Dziecię u piersi i pierś, katolicką przeszyto mi strzałą! — nie dowlokę się już do was. Bracia, do widzenia gdzieś!
Czterech synów mi wczoraj spłonęło na stosie — duch z nimi, duch z wami — noc całą szedłem — usiądę by umrzeć. Do widzenia gdzieś!
Kiedyż Paraklet obiecany przyjdzie!
Dla nas dziś, bo umrzem dziś! a światu kiedy? Jeden Ojciec w niebiesiech i Syn tylko wiedzą!
Więc już nam niemieć jutra żadnego na ziemi!
Po lochach, kajdany! na rusztowaniu, topór, oto jutro nasze! Odchodząc, przekrzywione Słowo Chrystusa zostawiamy Rzymowi! połączył się Rzym z przemocą okrutnych i świeckich i będzie gnębił po świecku, aż sam zgnębion będzie.

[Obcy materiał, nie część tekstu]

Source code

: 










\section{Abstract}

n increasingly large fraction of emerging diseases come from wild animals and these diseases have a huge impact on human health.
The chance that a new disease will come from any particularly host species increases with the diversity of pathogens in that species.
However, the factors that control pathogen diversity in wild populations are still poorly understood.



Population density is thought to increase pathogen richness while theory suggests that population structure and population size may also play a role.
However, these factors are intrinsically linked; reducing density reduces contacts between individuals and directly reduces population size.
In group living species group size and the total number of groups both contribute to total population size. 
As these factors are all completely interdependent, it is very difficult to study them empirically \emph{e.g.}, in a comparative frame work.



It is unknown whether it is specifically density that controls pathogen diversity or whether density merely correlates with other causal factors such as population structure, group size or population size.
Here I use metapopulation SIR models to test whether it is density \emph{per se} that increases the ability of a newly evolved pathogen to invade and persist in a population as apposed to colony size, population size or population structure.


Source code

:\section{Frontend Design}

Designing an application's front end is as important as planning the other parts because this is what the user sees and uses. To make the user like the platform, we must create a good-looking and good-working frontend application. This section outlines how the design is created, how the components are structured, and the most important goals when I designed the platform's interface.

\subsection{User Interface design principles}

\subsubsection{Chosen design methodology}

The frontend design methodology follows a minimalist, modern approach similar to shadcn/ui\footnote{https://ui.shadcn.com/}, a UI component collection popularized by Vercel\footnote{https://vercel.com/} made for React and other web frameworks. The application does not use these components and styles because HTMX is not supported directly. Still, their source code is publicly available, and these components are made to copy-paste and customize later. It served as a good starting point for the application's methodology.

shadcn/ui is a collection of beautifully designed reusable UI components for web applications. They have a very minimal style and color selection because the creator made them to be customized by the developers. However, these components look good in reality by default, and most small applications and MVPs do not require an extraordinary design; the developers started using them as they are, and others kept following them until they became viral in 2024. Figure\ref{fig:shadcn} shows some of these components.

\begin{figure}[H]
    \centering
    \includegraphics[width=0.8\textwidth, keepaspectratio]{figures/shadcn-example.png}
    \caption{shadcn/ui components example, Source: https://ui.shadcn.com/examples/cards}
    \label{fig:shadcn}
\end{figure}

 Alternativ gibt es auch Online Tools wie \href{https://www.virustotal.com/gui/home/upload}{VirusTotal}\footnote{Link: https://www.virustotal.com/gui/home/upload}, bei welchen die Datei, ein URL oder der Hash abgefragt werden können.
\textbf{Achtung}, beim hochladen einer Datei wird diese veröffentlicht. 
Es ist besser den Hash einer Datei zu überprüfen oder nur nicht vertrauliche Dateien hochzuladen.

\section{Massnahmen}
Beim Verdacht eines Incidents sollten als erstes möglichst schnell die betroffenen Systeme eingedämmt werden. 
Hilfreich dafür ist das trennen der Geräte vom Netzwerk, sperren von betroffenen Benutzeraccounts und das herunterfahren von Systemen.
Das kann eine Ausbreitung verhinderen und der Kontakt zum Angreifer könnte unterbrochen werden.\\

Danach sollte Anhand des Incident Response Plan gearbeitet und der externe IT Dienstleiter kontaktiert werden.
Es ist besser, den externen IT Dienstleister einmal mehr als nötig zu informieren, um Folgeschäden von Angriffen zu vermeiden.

Chrystus porównał sługi i pany, męże i niewiasty, a kościół ukamienował nas bośmy chcieli być wolni i równi!
Puhar niedopity życia wysuwa się z rąk naszych — inne usta ku niemu się nachylą. O Templaryusze, w ręce wasze składamy go — przyjmijcie go od nas — wy obalicie niesprawiedliwość i gwałt wy doczekacie się ducha?